FamilyWORKZ was started in 2005 in response to a community need for unique, creative, and specialized assistance for individuals, couples and families in dealing with impossible situations.

Too many times, a situation or set of circumstances causes people to get stuck and lose confidence in their ability to fix, solve or repair a personal problem. When this happens, instead of trying something new, our tendency is to keep doing what we always do. Unfortunately, this type of logic rarely helps the situation. More likely, doing more of the same does nothing but dig the hole deeper. When people find themselves standing in a deep hole, what happens next is that their life, marriage or family begins to suffer. In other words, the hole just keeps getting deeper.

The Logic of Failure

Fortunately, hidden deep within the crevices of our frustrations, confusions, and disappointments exist the opportunity for a turnaround. The key is to understand the logic of our mistakes and contribution to the problem. That is, since every behavior has a purpose, we need to slow down long enough to figure out the purpose of our behavior. Once we make sense of our behavior, this type of understanding invites the opportunity for people to change their perspective or the way they see something. In turn, changing the way we see something directly influences our interaction with that something. When we change the way we behave, we begin to impact others in different ways.

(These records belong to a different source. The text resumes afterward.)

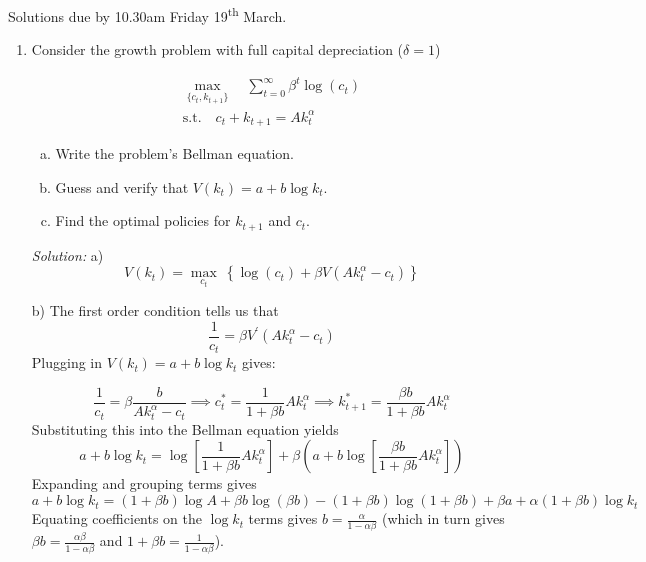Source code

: \documentclass[12pt]{article}
\newif\ifsln
\begin{document}
\pagestyle{fancyplain}


\chead{\textbf{Tutorial 6 \ifsln Solutions \fi}}

\begin{center}
Solutions due by 10.30am Friday 19\textsuperscript{th} March.
\end{center}

\begin{enumerate}[1.]
\setlength\itemsep{5mm}
\item Consider the growth problem with full capital depreciation ($\delta = 1$)

\begin{gather*}
\underset{\{c_{t}, k_{t+1}\}}{\max} \quad \sum_{t=0}^{\infty} \beta^{t} \log(c_{t})\\
\text{s.t.} \quad c_{t} + k_{t+1} = Ak_{t}^{\alpha}
\end{gather*}

\begin{enumerate}[a)]
\item Write the problem's Bellman equation.

\item Guess and verify that $V(k_{t}) = a + b \log k_{t}$.

\item Find the optimal policies for $k_{t+1}$ and $c_{t}$.
\end{enumerate}

\ifsln
\textit{Solution:}
a) \[V(k_{t}) = \underset{c_{t}}{\max} \ \left\{  \log(c_{t}) + \beta V(Ak_{t}^{\alpha} - c_{t})   \right\}\]
\bigskip

b) The first order condition tells us that 
\[\frac{1}{c_{t}} = \beta V^{\prime}(Ak_{t}^{\alpha} - c_{t})\]
Plugging in $V(k_{t}) = a + b \log k_{t}$ gives:

\[\frac{1}{c_{t}} = \beta\frac{b}{Ak_{t}^{\alpha} - c_{t}} \implies c_{t}^{*} = \frac{1}{1 + \beta b} Ak_{t}^{\alpha} \implies k_{t+1}^{*} = \frac{\beta b}{1+\beta b}Ak_{t}^{\alpha}\]
Substituting this into the Bellman equation yields
\[a + b \log k_{t} = \log \left[ \frac{1}{1 + \beta b} Ak_{t}^{\alpha} \right]  + \beta \left(a + b\log\left[  \frac{\beta b}{1+\beta b}Ak_{t}^{\alpha} \right] \right)\]
Expanding and grouping terms gives 
\[a + b\log k_{t} = (1+\beta b)\log A + \beta b \log (\beta b) - (1+ \beta b)\log(1+\beta b) + \beta a + \alpha(1+\beta b)\log k_{t}\]
Equating coefficients on the $\log k_{t}$ terms gives $b = \frac{\alpha}{1-\alpha \beta}$ (which in turn gives $\beta b = \frac{\alpha\beta}{1-\alpha \beta}$ and $1 + \beta b = \frac{1}{1-\alpha \beta}$).\bigskip


\end{enumerate}
\end{document}
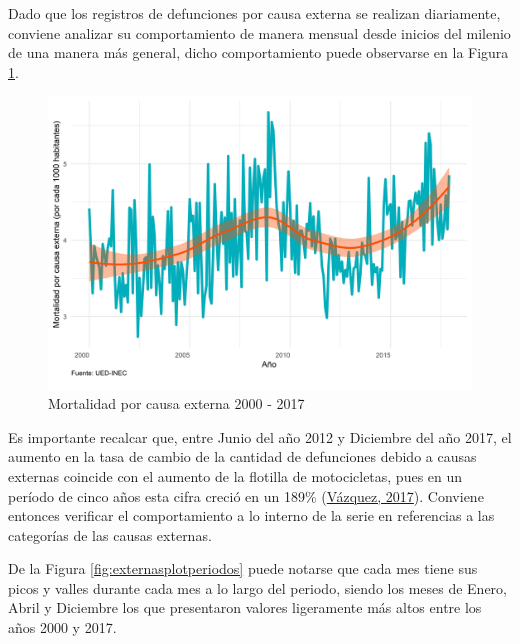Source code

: \documentclass[
]{article}
\begin{document}
Dado que los registros de defunciones por causa externa se realizan
diariamente, conviene analizar su comportamiento de manera mensual desde
inicios del milenio de una manera más general, dicho comportamiento
puede observarse en la Figura \ref{fig:externaplotgeneral}.

\begin{figure}[H]
\includegraphics[width=1\linewidth,height=1\textheight]{Tesis_files/figure-latex/externaplotgeneral-1} \caption{Mortalidad por causa externa 2000 - 2017}\label{fig:externaplotgeneral}
\end{figure}

Es importante recalcar que, entre Junio del año 2012 y Diciembre del año
2017, el aumento en la tasa de cambio de la cantidad de defunciones
debido a causas externas coincide con el aumento de la flotilla de
motocicletas, pues en un período de cinco años esta cifra creció en un
189\% (\protect\hyperlink{ref-motos}{Vázquez, 2017}). Conviene entonces
verificar el comportamiento a lo interno de la serie en referencias a
las categorías de las causas externas.

De la Figura \ref{fig:externasplotperiodos} puede notarse que cada mes
tiene sus picos y valles durante cada mes a lo largo del periodo, siendo
los meses de Enero, Abril y Diciembre los que presentaron valores
ligeramente más altos entre los años 2000 y 2017.
\end{document}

What do you do when you don't know what to do?

This is a great first question. Instead of thinking about your problem from the perspective of what your next move should be, think how your answer to this question interacts with and contributes to your problem.

Is Your Problem Solvable or Unsolvable?

Some problems are solvable. These types of problems deserve straightforward and practical solutions. For instance, when your car breaks down you immediately take it to a mechanic, who diagnoses the problem, orders the right parts, and makes the repair. The only downside to this type of problem is the price tag. This story represents a first order change.

Other problems, many of which occur within relationships, are unsolvable. In these cases, there is no mechanic that can repair the unfixable situation. If we stay stubbornly attached to what our minds tell us is the solution, we end up doing the same thing over and over. Remember the deep hole mentioned above? If we keep digging, what we create is a solution-generated problem. That is, although well-intentioned, our solution often makes the problem bigger. When this happens, we need to throw the shovel down, change our frame of mind, and turn toward a second order change.

A second order change involves a careful and meaningful inspection of the rules, patterns, and assumptions that keep the problem alive. By challenging these three factors, we gain valuable insight into the dynamics of the real problem. Armed with this type of deeper understanding, we can begin tinkering with doing something other than what we always tend to do.